(5)
— Originally publshed in The MacGuffin, Spring 2004
Continued from page (4)
They zipped up and down the roller coaster road cut into the cliffs over
the sea. The wind in his face, her hair flying, the giddy scare of turning a
corner and staring into empty space above the roiling water—it all made his
pulse race. He’d forgotten what it was like not to be alone.
They left the MG at the foot of the irregular sawed-tree-trunk stairs. As
they wound their way single file up through the maze of firs and rocks, he
watched her. Nice body. A little pudgy but full of life. They got a table on the
rear deck. Beyond the redwood rail and feathered conifer branches, birds
flitted and scolded. Hundreds of feet below the blue-and-white water
seethed. He ordered a glass of local wine. She had a Budweiser.

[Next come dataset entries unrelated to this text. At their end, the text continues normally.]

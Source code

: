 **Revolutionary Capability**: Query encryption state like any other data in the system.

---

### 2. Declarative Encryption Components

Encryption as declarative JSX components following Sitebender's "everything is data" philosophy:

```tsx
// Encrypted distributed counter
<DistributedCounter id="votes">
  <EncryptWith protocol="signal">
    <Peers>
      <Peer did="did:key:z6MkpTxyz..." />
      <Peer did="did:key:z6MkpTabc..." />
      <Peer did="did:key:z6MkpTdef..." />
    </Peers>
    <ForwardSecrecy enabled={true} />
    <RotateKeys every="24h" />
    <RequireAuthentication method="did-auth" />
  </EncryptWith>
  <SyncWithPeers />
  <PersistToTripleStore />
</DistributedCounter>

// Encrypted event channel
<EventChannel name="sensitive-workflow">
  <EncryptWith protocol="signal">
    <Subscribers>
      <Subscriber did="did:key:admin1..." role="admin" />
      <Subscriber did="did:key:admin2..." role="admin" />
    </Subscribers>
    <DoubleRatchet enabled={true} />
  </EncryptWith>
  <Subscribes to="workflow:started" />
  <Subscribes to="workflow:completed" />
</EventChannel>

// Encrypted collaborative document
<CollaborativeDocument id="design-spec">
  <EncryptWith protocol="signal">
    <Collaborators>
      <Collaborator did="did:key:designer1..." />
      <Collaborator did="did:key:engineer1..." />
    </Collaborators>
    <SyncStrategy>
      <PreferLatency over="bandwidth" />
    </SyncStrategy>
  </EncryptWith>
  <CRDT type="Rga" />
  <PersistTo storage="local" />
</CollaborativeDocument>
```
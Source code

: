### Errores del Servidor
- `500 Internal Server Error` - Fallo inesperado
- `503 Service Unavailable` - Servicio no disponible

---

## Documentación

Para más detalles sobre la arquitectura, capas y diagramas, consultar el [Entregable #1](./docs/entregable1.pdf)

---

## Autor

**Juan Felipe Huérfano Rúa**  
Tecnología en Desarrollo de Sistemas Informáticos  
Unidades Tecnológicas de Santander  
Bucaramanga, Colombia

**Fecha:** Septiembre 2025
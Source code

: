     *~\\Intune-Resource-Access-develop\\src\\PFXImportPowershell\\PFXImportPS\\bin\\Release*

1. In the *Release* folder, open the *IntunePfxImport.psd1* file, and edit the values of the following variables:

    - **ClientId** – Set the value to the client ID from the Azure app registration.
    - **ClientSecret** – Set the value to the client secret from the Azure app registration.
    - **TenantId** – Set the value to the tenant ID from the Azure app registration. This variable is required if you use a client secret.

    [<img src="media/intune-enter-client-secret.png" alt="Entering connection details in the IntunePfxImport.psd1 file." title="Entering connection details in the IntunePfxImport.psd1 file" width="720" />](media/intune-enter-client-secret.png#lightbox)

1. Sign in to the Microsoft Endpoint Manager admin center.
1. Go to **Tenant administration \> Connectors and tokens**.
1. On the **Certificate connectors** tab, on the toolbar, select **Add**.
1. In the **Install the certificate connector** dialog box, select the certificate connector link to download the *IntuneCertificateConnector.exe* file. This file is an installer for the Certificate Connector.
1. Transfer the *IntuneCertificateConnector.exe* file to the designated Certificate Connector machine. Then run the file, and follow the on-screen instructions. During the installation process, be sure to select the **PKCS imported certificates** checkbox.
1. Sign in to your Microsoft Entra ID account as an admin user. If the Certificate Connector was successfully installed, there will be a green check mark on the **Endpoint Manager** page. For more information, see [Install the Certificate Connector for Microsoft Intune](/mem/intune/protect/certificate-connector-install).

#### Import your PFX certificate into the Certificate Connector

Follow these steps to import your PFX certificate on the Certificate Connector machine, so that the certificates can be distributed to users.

Sissy had sat across from him. It had been overcast, the sky gray, the
sea grayer. As they finished their coffee, large raindrops had splashed over
her high cheekbones and spotted her pale blue halter. When she turned to
him, water ran down her face like tears.
“You’re all chatter today,” Roxie said.
He blinked. The sun sharpened colors. Roxie’s eyes were an intense
blue, her hair too red. She had freckles on her bare shoulders and her chest
as far down as he could see. Her nose reminded him of a conical candle
snuffer.
She surveyed the ocean. “What was her name?”
“Clarissa.”
“Was she pretty?”
“Beautiful.”
She nodded, her eyebrows knit. “Chuck wasn’t. Just a pretzels-and-beer motorcycle nut with a banged-up guitar. Lots of fun, not very reliable.
We separated before Archie was born. He was living with someone else.”
They ate beans and rice with salsa, sour cream, and guacamole, and
drank sangria.
She pushed her plate away. “You’re military, right? The skinhead
haircut . . . Hate to tell you this, but I go to the antiwar rallies when I don’t
have to work and can get someone to look after Archie.”
“I protested, too, after Sissy and I were married. When you see what
happens to a human body in combat . . . My job is to put the pieces back
where they belong. Hard to do when the places they belong aren’t there any
more, there’s only—”
She snapped her eyes shut and turned her head away. “Please.”